▽

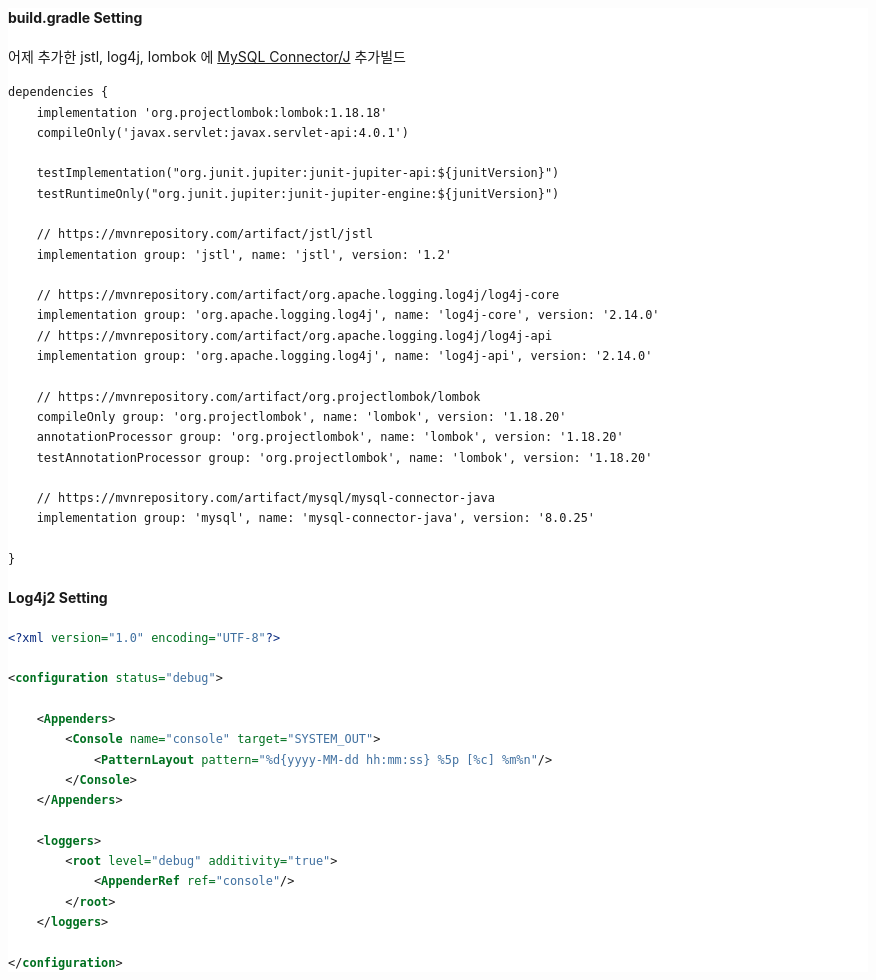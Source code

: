 #### build.gradle Setting

어제 추가한 jstl, log4j, lombok 에 [MySQL Connector/J](https://mvnrepository.com/artifact/mysql/mysql-connector-java) 추가빌드

```
dependencies {
    implementation 'org.projectlombok:lombok:1.18.18'
    compileOnly('javax.servlet:javax.servlet-api:4.0.1')

    testImplementation("org.junit.jupiter:junit-jupiter-api:${junitVersion}")
    testRuntimeOnly("org.junit.jupiter:junit-jupiter-engine:${junitVersion}")

    // https://mvnrepository.com/artifact/jstl/jstl
    implementation group: 'jstl', name: 'jstl', version: '1.2'

    // https://mvnrepository.com/artifact/org.apache.logging.log4j/log4j-core
    implementation group: 'org.apache.logging.log4j', name: 'log4j-core', version: '2.14.0'
    // https://mvnrepository.com/artifact/org.apache.logging.log4j/log4j-api
    implementation group: 'org.apache.logging.log4j', name: 'log4j-api', version: '2.14.0'

    // https://mvnrepository.com/artifact/org.projectlombok/lombok
    compileOnly group: 'org.projectlombok', name: 'lombok', version: '1.18.20'
    annotationProcessor group: 'org.projectlombok', name: 'lombok', version: '1.18.20'
    testAnnotationProcessor group: 'org.projectlombok', name: 'lombok', version: '1.18.20'

    // https://mvnrepository.com/artifact/mysql/mysql-connector-java
    implementation group: 'mysql', name: 'mysql-connector-java', version: '8.0.25'

}
```



#### Log4j2 Setting

```xml
<?xml version="1.0" encoding="UTF-8"?>

<configuration status="debug">

    <Appenders>
        <Console name="console" target="SYSTEM_OUT">
            <PatternLayout pattern="%d{yyyy-MM-dd hh:mm:ss} %5p [%c] %m%n"/>
        </Console>
    </Appenders>

    <loggers>
        <root level="debug" additivity="true">
            <AppenderRef ref="console"/>
        </root>
    </loggers>

</configuration>
```
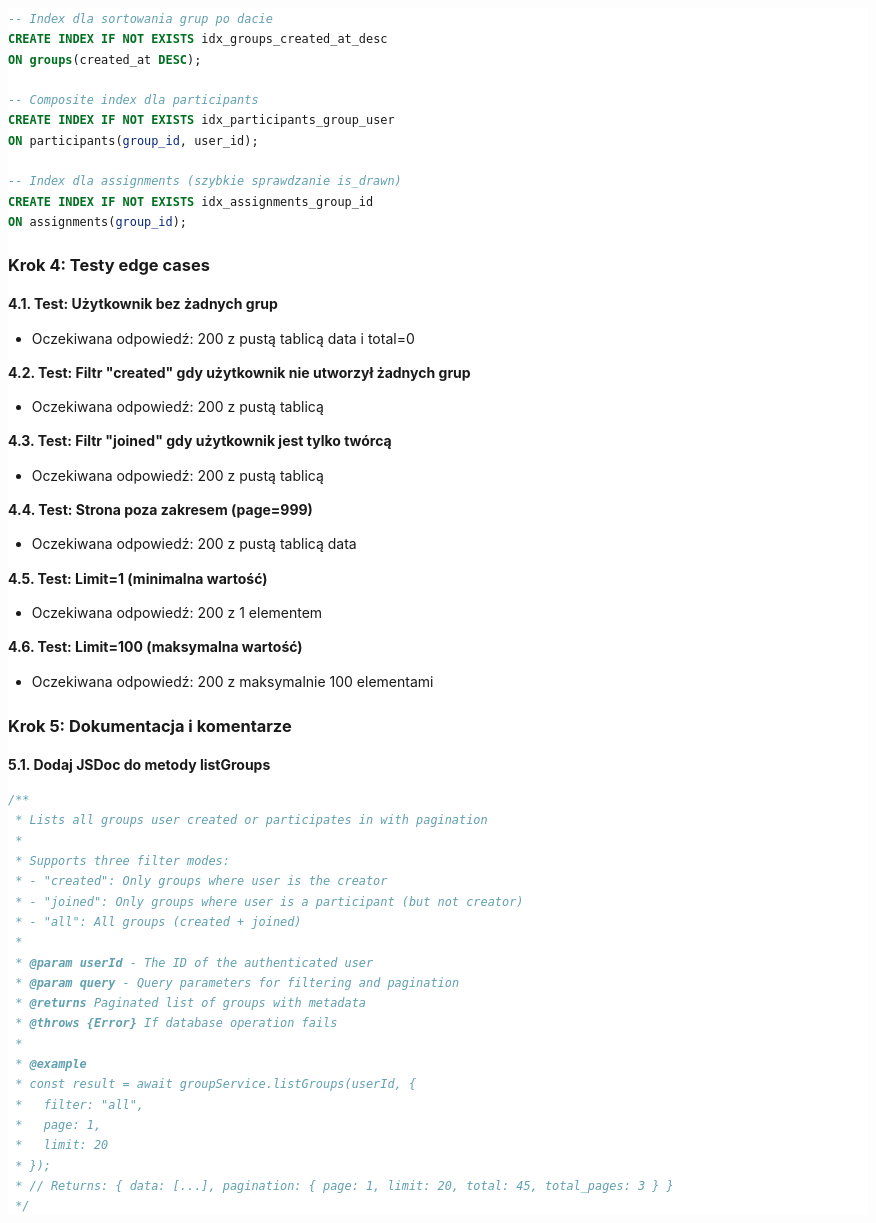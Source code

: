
 ```sql
-- Index dla sortowania grup po dacie
CREATE INDEX IF NOT EXISTS idx_groups_created_at_desc
ON groups(created_at DESC);

-- Composite index dla participants
CREATE INDEX IF NOT EXISTS idx_participants_group_user
ON participants(group_id, user_id);

-- Index dla assignments (szybkie sprawdzanie is_drawn)
CREATE INDEX IF NOT EXISTS idx_assignments_group_id
ON assignments(group_id);
```

### Krok 4: Testy edge cases

**4.1. Test: Użytkownik bez żadnych grup**

- Oczekiwana odpowiedź: 200 z pustą tablicą data i total=0

**4.2. Test: Filtr "created" gdy użytkownik nie utworzył żadnych grup**

- Oczekiwana odpowiedź: 200 z pustą tablicą

**4.3. Test: Filtr "joined" gdy użytkownik jest tylko twórcą**

- Oczekiwana odpowiedź: 200 z pustą tablicą

**4.4. Test: Strona poza zakresem (page=999)**

- Oczekiwana odpowiedź: 200 z pustą tablicą data

**4.5. Test: Limit=1 (minimalna wartość)**

- Oczekiwana odpowiedź: 200 z 1 elementem

**4.6. Test: Limit=100 (maksymalna wartość)**

- Oczekiwana odpowiedź: 200 z maksymalnie 100 elementami

### Krok 5: Dokumentacja i komentarze

**5.1. Dodaj JSDoc do metody listGroups**

```typescript
/**
 * Lists all groups user created or participates in with pagination
 *
 * Supports three filter modes:
 * - "created": Only groups where user is the creator
 * - "joined": Only groups where user is a participant (but not creator)
 * - "all": All groups (created + joined)
 *
 * @param userId - The ID of the authenticated user
 * @param query - Query parameters for filtering and pagination
 * @returns Paginated list of groups with metadata
 * @throws {Error} If database operation fails
 *
 * @example
 * const result = await groupService.listGroups(userId, {
 *   filter: "all",
 *   page: 1,
 *   limit: 20
 * });
 * // Returns: { data: [...], pagination: { page: 1, limit: 20, total: 45, total_pages: 3 } }
 */
```

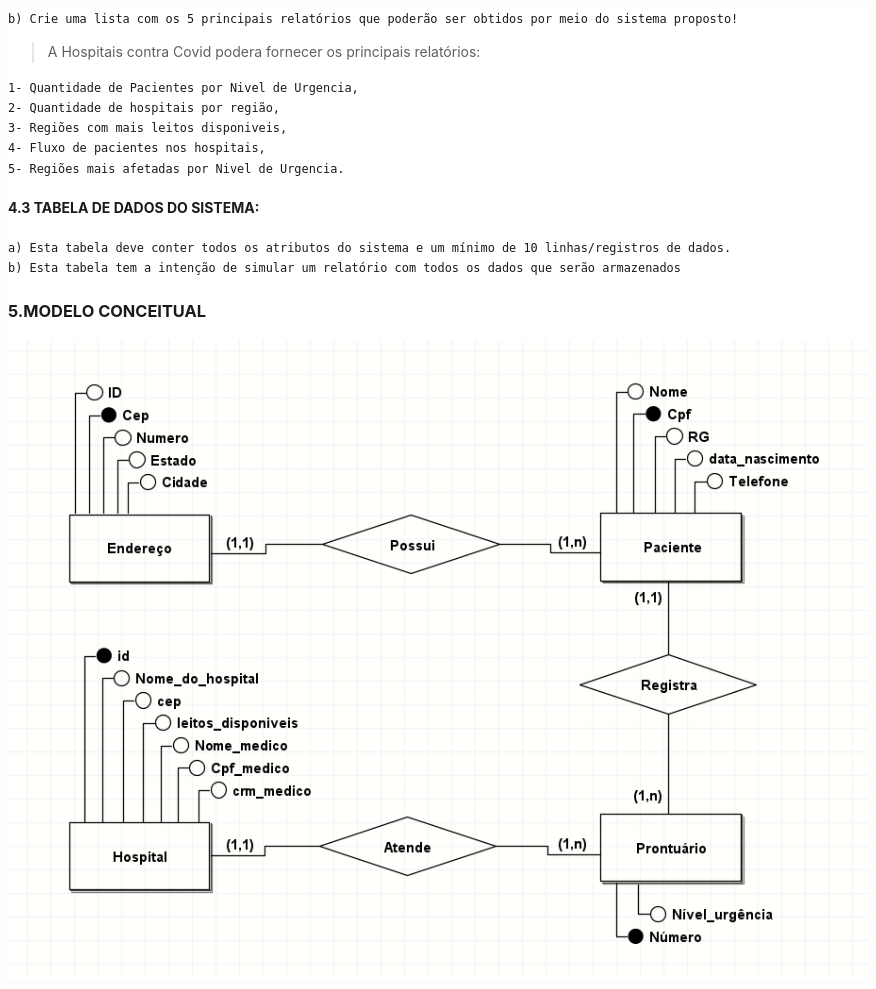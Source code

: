     b) Crie uma lista com os 5 principais relatórios que poderão ser obtidos por meio do sistema proposto!
 
> A Hospitais contra Covid podera fornecer os principais relatórios:

    1- Quantidade de Pacientes por Nivel de Urgencia, 
    2- Quantidade de hospitais por região,
    3- Regiões com mais leitos disponiveis,
    4- Fluxo de pacientes nos hospitais,
    5- Regiões mais afetadas por Nivel de Urgencia.
 

#### 4.3 TABELA DE DADOS DO SISTEMA:
    a) Esta tabela deve conter todos os atributos do sistema e um mínimo de 10 linhas/registros de dados.
    b) Esta tabela tem a intenção de simular um relatório com todos os dados que serão armazenados 
    
![Exemplo de Tabela de dados do Hospitais contra o covid](https://github.com/GuilhermeFiorot/Hospital/blob/master/arquivos/TabelaHospitalcontraCovid.xlsx?raw=true "Tabela - Hospitais Contra Covid")
    
    
### 5.MODELO CONCEITUAL<br>
        
![Alt text](https://github.com/GuilhermeFiorot/Hospital/blob/master/images/ModeloConceitual_HospiralContraCovid.png?raw=true "Modelo Conceitual")
        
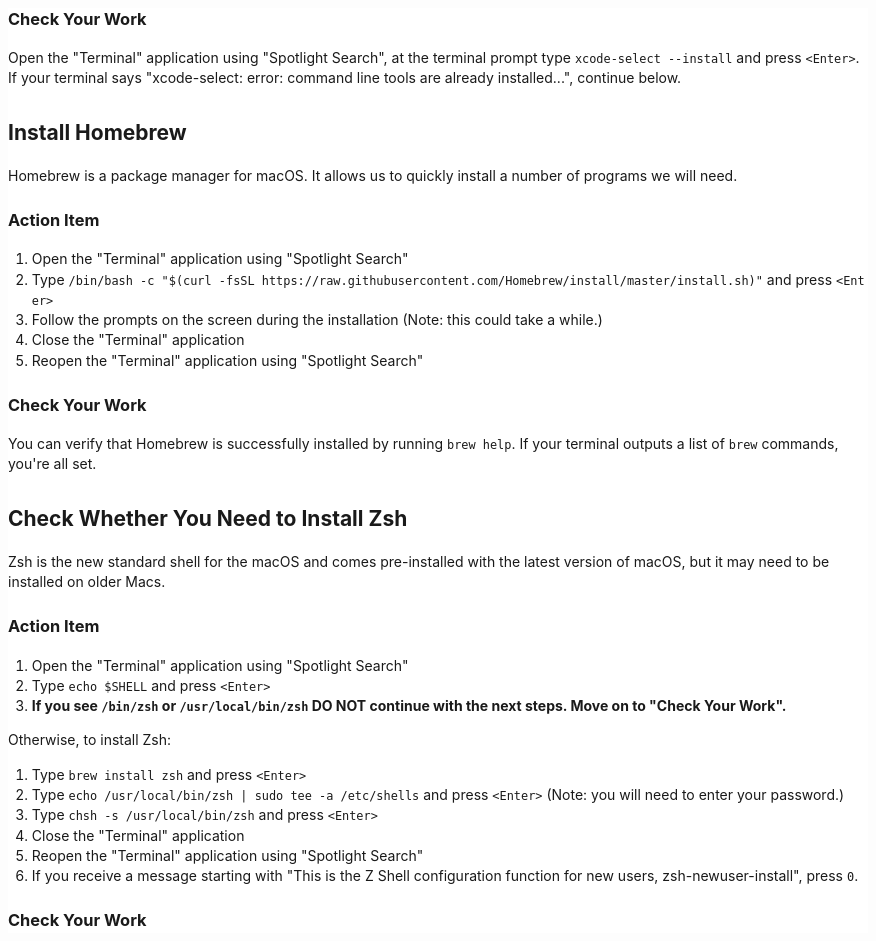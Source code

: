 ### Check Your Work


Open the "Terminal" application using "Spotlight Search", at the terminal prompt type `xcode-select --install` and press `<Enter>`. If your terminal says "xcode-select: error: command line tools are already installed...", continue below.

## Install Homebrew

Homebrew is a package manager for macOS. It allows us to quickly install a number of programs we will need.

### Action Item

1. Open the "Terminal" application using "Spotlight Search"
2. Type `/bin/bash -c "$(curl -fsSL https://raw.githubusercontent.com/Homebrew/install/master/install.sh)"` and press `<Enter>`
3. Follow the prompts on the screen during the installation (Note: this could take a while.)
4. Close the "Terminal" application
5. Reopen the "Terminal" application using "Spotlight Search"

### Check Your Work


You can verify that Homebrew is successfully installed by running `brew help`. If your terminal outputs a list of `brew` commands, you're all set.

## Check Whether You Need to Install Zsh

Zsh is the new standard shell for the macOS and comes pre-installed with the latest version of macOS, but it may need to be installed on older Macs.

### Action Item

1. Open the "Terminal" application using "Spotlight Search"
2. Type `echo $SHELL` and press `<Enter>`
3. **If you see `/bin/zsh` or `/usr/local/bin/zsh` DO NOT continue with the next steps. Move on to "Check Your Work".**

Otherwise, to install Zsh:

1. Type `brew install zsh` and press `<Enter>`
2. Type `echo /usr/local/bin/zsh | sudo tee -a /etc/shells` and press `<Enter>` (Note: you will need to enter your password.)
3. Type `chsh -s /usr/local/bin/zsh` and press `<Enter>`
4. Close the "Terminal" application
5. Reopen the "Terminal" application using "Spotlight Search"
6. If you receive a message starting with "This is the Z Shell configuration function for new users, zsh-newuser-install", press `0`.

### Check Your Work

△

* The problem: Give the number of lines in the entries above that include the string "jupiter". Write nothing but that number.

* Response to this task: 2